The way that wines are named can be confusing. Sometimes they are named for the area in which they are produced (i.e. - Champagne, Pouilly Fuisse), others are named for the grapes from which they are made (i.e.- Chardonnay, Merlot), some are named for distant, better known production areas which produce wines that are at least slightly similar (i.e.- Chablis, Burgundy or Champagne produced in the United States), and finally, there are wines that have 'made up' brand names applied to them (i.e. - Mateus, Blue Nun). The decision to name a wine in a certain way is influenced by local laws or traditions and marketing forces.

Regional Wines: In countries (mostly European) that have a long history of wine production, regulations have been developed that require certain varieties of grapes, viticultural practices and winemaking to be applied to wines from individual regions. These laws are based on centuries of experience with different grapes and methods and a resulting knowledge of what works best for that particular location. Most of the better French, Italian and Portuguese wines fall into this category. Examples of a few Regional names include: Bordeaux, Chablis, Chianti, Burgundy, Beaujolais and Champagne.
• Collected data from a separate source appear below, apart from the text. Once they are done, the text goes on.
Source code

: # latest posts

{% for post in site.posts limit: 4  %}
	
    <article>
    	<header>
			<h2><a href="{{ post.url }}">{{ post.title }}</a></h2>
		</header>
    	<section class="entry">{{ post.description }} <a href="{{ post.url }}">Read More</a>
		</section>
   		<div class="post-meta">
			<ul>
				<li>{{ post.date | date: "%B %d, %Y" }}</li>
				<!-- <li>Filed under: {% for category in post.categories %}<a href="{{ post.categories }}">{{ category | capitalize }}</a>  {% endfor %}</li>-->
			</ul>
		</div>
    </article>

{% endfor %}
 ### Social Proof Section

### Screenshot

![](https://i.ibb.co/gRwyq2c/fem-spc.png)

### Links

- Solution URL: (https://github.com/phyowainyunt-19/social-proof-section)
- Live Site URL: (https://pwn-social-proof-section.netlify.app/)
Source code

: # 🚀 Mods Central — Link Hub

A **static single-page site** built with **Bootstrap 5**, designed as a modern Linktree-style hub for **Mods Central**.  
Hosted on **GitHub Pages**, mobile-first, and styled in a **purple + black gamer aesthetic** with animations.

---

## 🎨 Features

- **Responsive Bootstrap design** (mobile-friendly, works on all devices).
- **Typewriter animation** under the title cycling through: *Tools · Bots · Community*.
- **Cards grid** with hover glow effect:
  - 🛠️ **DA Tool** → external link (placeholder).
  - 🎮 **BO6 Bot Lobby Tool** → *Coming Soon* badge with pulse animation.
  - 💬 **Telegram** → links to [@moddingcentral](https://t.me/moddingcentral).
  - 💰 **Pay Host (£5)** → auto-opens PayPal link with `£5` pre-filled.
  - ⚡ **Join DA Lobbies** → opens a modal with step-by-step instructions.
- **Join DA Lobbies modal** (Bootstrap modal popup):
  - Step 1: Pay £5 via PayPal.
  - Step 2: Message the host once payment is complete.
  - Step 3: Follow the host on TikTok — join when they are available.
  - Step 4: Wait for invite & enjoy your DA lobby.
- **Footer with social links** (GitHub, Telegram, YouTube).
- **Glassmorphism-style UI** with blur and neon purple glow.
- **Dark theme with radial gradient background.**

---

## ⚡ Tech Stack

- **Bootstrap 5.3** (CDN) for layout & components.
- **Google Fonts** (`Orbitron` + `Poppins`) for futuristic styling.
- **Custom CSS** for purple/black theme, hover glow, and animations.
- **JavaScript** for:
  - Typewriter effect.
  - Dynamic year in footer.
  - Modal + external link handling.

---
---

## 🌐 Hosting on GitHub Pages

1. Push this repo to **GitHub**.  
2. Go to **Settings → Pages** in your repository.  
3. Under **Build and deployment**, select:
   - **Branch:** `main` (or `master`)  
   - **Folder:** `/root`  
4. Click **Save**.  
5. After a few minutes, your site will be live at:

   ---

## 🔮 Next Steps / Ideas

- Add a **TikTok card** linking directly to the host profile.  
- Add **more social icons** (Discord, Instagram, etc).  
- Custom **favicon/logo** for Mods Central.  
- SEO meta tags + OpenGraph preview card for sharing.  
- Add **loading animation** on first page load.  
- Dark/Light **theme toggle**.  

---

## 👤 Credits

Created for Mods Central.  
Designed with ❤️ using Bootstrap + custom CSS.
Varietal Wines: These wines are named for the grape variety from which they are produced. Almost every country now allows wines to be labeled this way although knowledge of local laws is beneficial because variations do exist. In California, only 75% of a particular grape is required for a wine to be labeled with that varietal name. In France, a wine designated with a grape varietal name must contain 100% of that particular variety. In general, 'new world' countries are more likely to label their better and best wines with varietal names while 'old world' countries relegate varietal naming to wines of the everyday table wine category. Some examples of Varietal names are: Chardonnay, Riesling, Cabernet Sauvignon, Merlot, Pinot Gris and Sangiovese.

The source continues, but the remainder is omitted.